Dal rispetto mafioso agli inchini d’onore, l’Etna Valley sotto l’egida di Cosa nostra

CATANIA – La zona etnea ha grandi potenzialità dal punto di vista economico-imprenditoriale. Ciò anche in considerazione della concentrazione di imprese a elevato valore tecnologico, tale da aver fatto emergere in passato l’appellativo di “Etna Valley”. Nell’area si registrano, infatti, imprese operanti nei settori dell’elettronica, delle biotecnologie, delle trasformazioni agroalimentari e della farmaceutica, come peraltro evidenziato anche dalle Istituzioni europee. Le medesime Istituzioni rilevano come, tuttavia, la presenza invasiva e capillare della criminalità organizzata limiti il pieno sviluppo delle reali potenzialità dell’intera Regione, e della provincia etnea in particolare, inquinando le procedure degli appalti pubblici e scoraggiando gli investimenti dei privati.

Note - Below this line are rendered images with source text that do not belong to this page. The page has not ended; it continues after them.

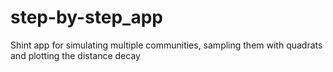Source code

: # step-by-step_app
 Shint app for simulating multiple communities, sampling them with quadrats and plotting the distance decay
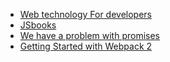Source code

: - [Web technology For developers](https://developer.mozilla.org/en-US/docs/Web/JavaScript)
- [JSbooks](http://jsbooks.revolunet.com/)
- [We have a problem with promises](https://pouchdb.com/2015/05/18/we-have-a-problem-with-promises.html)
- [Getting Started with Webpack 2](https://blog.madewithenvy.com/getting-started-with-webpack-2-ed2b86c68783#.hmbjwl1ir)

Il panorama criminale di Catania e provincia – descritto nell’ultima relazione diffusa dalla Direzione investigativa antimafia e relativa all’ultimo semestre del 2018 – sembra essersi assestato su una forma di convivenza, priva di evidenti frizioni, tra le famiglie di Cosa nostra, la cui influenza insiste su tutto il territorio etneo, ma con maggiore intensità in cittadine come Caltagirone, e altre diverse aggregazioni mafiose, in origine nate con intenti antagonisti rispetto a Cosa nostra, ma che oggi hanno raggiunto con la stessa, se non una forma di associazione, quantomeno uno stato di equilibrio funzionale. Appare anche consolidata la tendenza, per Cosa nostra, a trasferire le attività criminali di minore profilo, come gli scippi o il piccolo spaccio, a gruppi meno strutturati, riservando per sé le attività più remunerative, quali il traffico di stupefacenti su larga scala e, soprattutto, l’infiltrazione dell’imprenditoria e il reimpiego dei capitali illeciti.

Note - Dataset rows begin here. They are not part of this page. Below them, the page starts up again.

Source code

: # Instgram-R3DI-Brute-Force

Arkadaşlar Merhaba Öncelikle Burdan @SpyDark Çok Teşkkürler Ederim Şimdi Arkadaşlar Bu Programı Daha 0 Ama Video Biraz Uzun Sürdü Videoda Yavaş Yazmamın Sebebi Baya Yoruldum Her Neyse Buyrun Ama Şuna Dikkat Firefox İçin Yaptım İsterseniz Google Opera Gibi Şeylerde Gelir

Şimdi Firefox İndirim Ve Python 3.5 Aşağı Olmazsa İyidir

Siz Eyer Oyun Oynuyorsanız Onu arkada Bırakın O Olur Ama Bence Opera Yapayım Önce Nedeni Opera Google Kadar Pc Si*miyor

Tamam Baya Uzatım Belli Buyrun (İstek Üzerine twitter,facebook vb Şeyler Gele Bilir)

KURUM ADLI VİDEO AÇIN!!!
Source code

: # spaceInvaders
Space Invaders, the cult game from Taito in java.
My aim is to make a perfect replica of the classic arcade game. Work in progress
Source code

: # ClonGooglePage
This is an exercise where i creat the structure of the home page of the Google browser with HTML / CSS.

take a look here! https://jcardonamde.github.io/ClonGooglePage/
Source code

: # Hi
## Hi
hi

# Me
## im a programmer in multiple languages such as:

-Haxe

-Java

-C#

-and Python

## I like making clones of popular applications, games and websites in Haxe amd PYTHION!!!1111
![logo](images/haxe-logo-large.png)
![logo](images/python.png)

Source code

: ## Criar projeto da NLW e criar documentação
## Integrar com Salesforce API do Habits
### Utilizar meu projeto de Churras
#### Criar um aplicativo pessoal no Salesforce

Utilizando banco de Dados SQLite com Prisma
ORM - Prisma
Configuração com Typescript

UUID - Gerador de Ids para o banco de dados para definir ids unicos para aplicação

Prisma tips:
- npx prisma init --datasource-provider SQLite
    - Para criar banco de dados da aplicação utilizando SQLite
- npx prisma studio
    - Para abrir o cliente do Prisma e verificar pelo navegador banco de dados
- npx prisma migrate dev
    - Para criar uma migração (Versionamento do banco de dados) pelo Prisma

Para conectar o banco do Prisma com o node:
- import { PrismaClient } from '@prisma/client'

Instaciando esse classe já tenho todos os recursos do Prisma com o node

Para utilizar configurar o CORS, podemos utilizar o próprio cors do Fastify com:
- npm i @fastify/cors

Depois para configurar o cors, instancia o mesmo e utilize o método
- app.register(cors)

I sodalizi etnei tendono, nei settori giudicati d’interesse, a estendere il proprio raggio di azione anche alle province vicine e a propagare la propria influenza in altri territori nazionali e internazionali, rimane sostanzialmente inalterato rispetto al semestre precedente.

Il livello di vertice, più strutturato e storicamente radicato, è rappresentato dalle famiglie di Cosa nostra Santapaola-Ercolano, egemoni nel capoluogo, nella provincia e fortemente inclini a estendere la loro area di influenza nelle province vicine, mediante referenti locali, cui sono state tributate anche plateali forme di “rispetto”. In alcuni casi è assurto agli onori delle cronache il cosiddetto “inchino”, nel corso di manifestazioni religiose, delle “macchine votive” davanti alle case degli “uomini d’onore”.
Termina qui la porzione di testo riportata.